All of our dinners include a vegetarian option and come with salad, dessert and coffee or tea. $11.00 / $9.00 students (full time college or k12 student). Reservations are greatly appreciated. Please click here to reserve.
The four women members of the Prairie Bayou Cajun Band play and sing the dance music of the French-speaking culture of Southwest Louisiana. On fiddle is Katie Ping, on the button accordion is Carol Armstrong, while Karen Holden on guitar and bass and Kathy Helm on percussion (t-fer, washboard, drum kit) hold them to a steady rhythm. The Cajuns were expelled from Acadia, Canada in the mid-1800s, settling along the Bayous of Louisiana where they maintained their language, in part through the music played at house dances, even when Louisiana outlawed the speaking of French. Influenced by other immigrant groups, its music and instrumentation evolved but maintained its fundamental characteristics–Cajun French songs based on fiddle music. This band plays Cajun waltzes and 2 steps with an occasional blues number. It is dance music–there will be a dance demonstration with whom diners will be encouraged to join between bites.
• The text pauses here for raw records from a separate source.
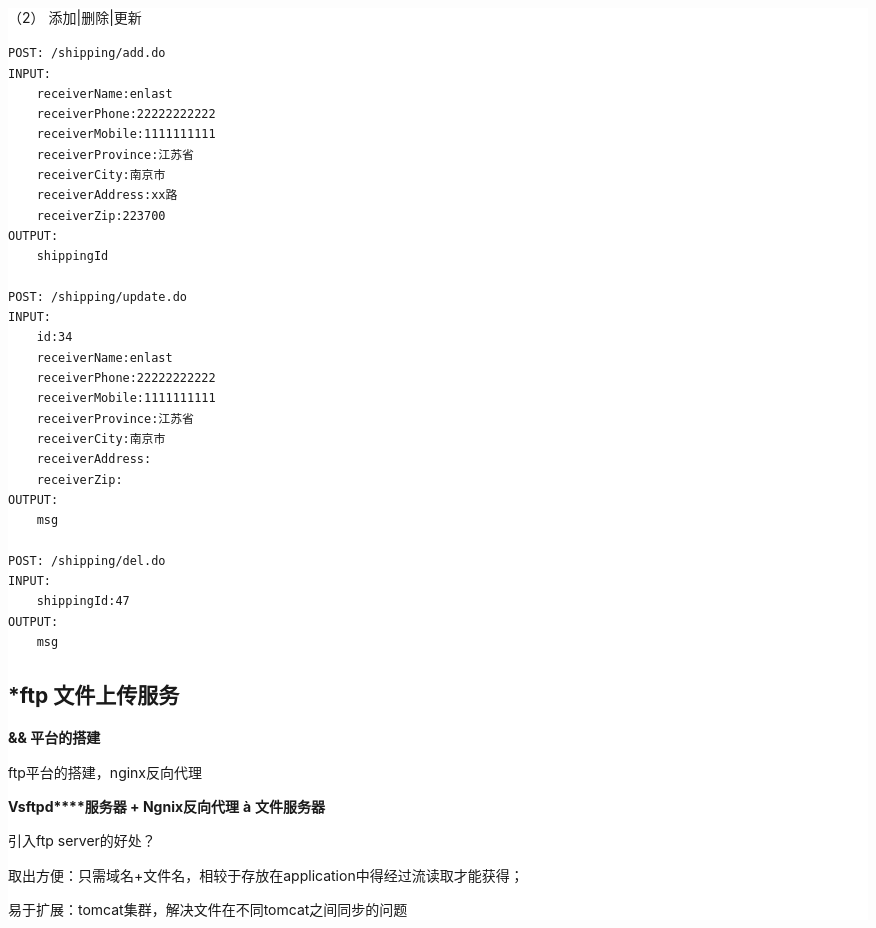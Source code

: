

（2） 添加|删除|更新

```
POST: /shipping/add.do
INPUT: 
    receiverName:enlast
    receiverPhone:22222222222
    receiverMobile:1111111111
    receiverProvince:江苏省
    receiverCity:南京市
    receiverAddress:xx路
    receiverZip:223700
OUTPUT:
	shippingId
	
POST: /shipping/update.do
INPUT:
	id:34
    receiverName:enlast
    receiverPhone:22222222222
    receiverMobile:1111111111
    receiverProvince:江苏省
    receiverCity:南京市
    receiverAddress:
    receiverZip:
OUTPUT:
	msg
	
POST: /shipping/del.do
INPUT:
	shippingId:47
OUTPUT:
	msg
```



## *ftp 文件上传服务

**&& 平台的搭建**

ftp平台的搭建，nginx反向代理



**Vsftpd****服务器 + Ngnix反向代理**  **à** **文件服务器**





引入ftp server的好处？

取出方便：只需域名+文件名，相较于存放在application中得经过流读取才能获得；

易于扩展：tomcat集群，解决文件在不同tomcat之间同步的问题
Karen Holden discusses briefly the roots of Cajun music: “When the Acadians (later known as the “Cajuns”) came to Louisiana, driven out by the British from New Brunswick and Nova Scotia in 1764, they carried with them the instruments, language, and tunes which would help preserve the culture of the land they had been forced to leave behind. They settled along the bayous west of the Atchafalaya basin (where the Mississippi tries to go but for the levies), where for many family French continued as their first language. The fiddle and guitar were the primary instruments in the traditional ballads and songs of the migrants. In the late 19th century the button accordion was introduced and picked up quickly by dance hall bands, the accordion being able to be heard to the very back of the dance hall. Unknown to most Americans is that a native French speaking population has resided and thrived in the U.S. for now over 200 years, maintaining its language through music and dance, even when the Louisiana constitution outlawed the teaching of French and Cajun kids were punished in school for speaking their first language to each other. The band hopes to expand appreciation for Cajun music and the importance of music to preservation of native language and culture.”
A bit more about the band: “We all came to Cajun music through different paths.”
Karen Holden came to Cajun music through dance. She started playing Cajun music when in about 2001 she paused during a dance and listened to the music being played by the Louisiana musicians at the annual Cajun/Zydeco Weekend held at Folklore Village, in Dodgeville (this year April 22-24). First starting on the accordion, she took up the guitar when she realized guitars, but not accordions, could play all through a jam no matter how many fellow instrumentalists were playing. She also teaches Cajun dance–now offering one in January-February through the UW union–and leads the monthly Madison Cajun jam.
Katie Ping has played violin since the age of five, learning by ear through the Suzuki method, and for 10 years played with the Madison Youth Symphony Orchestra. She subsequently played first violin for five years with the Edgewood College Chamber Orchestra. Bitten by the Cajun bug, she switched her primary interest from classical violin to Cajun fiddle and joined the Prairie Bayou Cajun band in 2012. She has studied with and played with some of the most renowned Cajun fiddlers, including David Greeley at the annually held Balfa camp and Joel Savoy at a Madison house concert.
Carol Armstrong started playing piano accordion at the age of seven. But music wasn’t flowing in her veins (and fingers) until she saw a Cajun band performing in New Orleans in 2005 and was intrigued by the woman rubboard (Frottoir) player. She was hooked, ordering a rubboard (an instrument created specifically for Zydeco music and now played as well in Cajun bands) almost immediately on her return home. She picked up the accordion in 2006, teaching herself with the help of instructional videos and attending Cajun weekend at Folklore Village. In 2009 she started playing guitar, and now alternates in our band between accordion (with Karen on guitar) and guitar (with Karen on bass). When not playing Cajun music, Carol may be seen in her other persona, biker grandma, tooling on her (motor) bike along country roads.
Kathy had been suppressing her desire to bang on things ever since middle school when she was told that “girls don’t play drums”. About 10 years ago she started taking African drumming lessons, then a few years later took up the bodhran so she could play with the local jam band – Moldy Jam. In 2009 she joined the Prairie Bayou Cajun band. Once she started playing that Cajun rhythm she couldn’t stop. She retired from the Madison Public Schools in 2008 and now is volunteering and playing music.